_Required action:_
Write out each line from the data below that includes the word "INTERVENTION".

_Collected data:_
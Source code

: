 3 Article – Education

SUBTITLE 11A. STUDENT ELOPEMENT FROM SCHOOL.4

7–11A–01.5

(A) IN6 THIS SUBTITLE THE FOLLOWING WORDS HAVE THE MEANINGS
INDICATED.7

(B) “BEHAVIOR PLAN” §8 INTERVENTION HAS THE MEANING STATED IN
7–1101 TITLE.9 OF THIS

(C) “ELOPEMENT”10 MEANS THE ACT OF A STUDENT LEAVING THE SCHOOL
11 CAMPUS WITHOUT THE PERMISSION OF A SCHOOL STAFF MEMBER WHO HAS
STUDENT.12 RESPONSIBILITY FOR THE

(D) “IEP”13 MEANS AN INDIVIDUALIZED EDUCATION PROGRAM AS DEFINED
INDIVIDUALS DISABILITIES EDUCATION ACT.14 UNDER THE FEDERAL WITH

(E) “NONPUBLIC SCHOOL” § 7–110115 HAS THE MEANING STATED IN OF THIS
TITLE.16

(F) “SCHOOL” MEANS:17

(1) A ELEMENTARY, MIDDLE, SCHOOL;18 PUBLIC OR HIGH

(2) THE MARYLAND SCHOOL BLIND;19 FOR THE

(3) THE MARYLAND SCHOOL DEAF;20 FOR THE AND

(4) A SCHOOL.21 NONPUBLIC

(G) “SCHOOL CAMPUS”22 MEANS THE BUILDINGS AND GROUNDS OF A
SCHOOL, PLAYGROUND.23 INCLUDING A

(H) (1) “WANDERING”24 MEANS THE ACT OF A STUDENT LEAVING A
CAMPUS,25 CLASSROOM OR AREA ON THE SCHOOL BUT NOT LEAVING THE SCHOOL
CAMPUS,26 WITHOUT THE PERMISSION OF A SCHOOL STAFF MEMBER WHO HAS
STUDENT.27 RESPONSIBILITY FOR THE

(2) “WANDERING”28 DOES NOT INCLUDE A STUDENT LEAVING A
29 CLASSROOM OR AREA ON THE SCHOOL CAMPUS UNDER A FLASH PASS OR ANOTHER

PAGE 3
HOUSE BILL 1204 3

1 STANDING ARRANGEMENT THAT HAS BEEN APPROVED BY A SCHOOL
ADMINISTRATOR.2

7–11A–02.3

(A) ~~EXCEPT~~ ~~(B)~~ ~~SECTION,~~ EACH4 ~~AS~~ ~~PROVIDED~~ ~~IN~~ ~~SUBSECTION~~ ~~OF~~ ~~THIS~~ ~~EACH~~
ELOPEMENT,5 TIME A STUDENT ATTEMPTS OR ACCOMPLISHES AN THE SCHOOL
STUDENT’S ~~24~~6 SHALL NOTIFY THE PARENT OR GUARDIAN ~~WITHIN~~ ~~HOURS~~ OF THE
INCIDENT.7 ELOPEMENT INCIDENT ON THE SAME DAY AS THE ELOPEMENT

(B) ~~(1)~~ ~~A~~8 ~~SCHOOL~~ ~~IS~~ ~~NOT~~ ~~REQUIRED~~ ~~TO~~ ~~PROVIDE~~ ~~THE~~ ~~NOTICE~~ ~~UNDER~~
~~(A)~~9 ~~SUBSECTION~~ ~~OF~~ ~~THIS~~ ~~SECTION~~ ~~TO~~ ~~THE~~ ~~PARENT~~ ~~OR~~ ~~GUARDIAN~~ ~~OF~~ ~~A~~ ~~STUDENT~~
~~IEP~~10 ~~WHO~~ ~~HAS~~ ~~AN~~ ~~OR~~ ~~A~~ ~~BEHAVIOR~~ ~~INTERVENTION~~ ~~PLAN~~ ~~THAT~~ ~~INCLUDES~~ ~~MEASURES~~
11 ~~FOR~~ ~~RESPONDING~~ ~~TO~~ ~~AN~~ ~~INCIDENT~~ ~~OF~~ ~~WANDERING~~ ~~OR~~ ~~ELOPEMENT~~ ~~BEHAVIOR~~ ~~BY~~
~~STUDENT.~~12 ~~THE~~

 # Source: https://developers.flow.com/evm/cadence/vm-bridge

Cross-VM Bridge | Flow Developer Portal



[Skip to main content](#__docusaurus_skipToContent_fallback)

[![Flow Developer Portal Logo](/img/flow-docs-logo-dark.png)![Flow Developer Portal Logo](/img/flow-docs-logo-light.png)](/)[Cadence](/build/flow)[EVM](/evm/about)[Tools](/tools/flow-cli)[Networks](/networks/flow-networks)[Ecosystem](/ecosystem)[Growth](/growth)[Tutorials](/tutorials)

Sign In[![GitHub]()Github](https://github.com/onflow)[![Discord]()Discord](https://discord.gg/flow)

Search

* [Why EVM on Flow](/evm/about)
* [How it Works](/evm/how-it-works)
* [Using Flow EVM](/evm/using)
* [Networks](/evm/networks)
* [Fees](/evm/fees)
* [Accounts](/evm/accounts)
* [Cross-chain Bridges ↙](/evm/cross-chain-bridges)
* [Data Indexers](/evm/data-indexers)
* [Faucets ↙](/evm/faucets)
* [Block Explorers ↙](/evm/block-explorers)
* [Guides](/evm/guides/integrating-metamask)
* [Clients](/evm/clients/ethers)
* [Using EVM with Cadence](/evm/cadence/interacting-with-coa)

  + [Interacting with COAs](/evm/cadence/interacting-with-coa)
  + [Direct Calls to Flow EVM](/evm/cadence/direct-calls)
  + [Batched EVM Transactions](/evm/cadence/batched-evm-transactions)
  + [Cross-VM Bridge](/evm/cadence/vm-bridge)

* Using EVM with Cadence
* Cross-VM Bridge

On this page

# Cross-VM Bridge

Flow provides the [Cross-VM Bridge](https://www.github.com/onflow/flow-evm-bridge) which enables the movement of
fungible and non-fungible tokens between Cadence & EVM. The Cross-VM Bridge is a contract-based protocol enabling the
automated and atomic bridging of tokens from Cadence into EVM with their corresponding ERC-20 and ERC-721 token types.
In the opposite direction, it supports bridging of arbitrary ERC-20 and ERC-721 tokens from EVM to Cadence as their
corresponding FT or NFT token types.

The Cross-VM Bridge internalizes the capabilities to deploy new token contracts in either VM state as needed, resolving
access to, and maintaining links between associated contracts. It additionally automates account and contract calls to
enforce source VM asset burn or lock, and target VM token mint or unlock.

_Worked solution:_
(B) “BEHAVIOR PLAN” §8 INTERVENTION HAS THE MEANING STATED IN
~~IEP~~10 ~~WHO~~ ~~HAS~~ ~~AN~~ ~~OR~~ ~~A~~ ~~BEHAVIOR~~ ~~INTERVENTION~~ ~~PLAN~~ ~~THAT~~ ~~INCLUDES~~ ~~MEASURES~~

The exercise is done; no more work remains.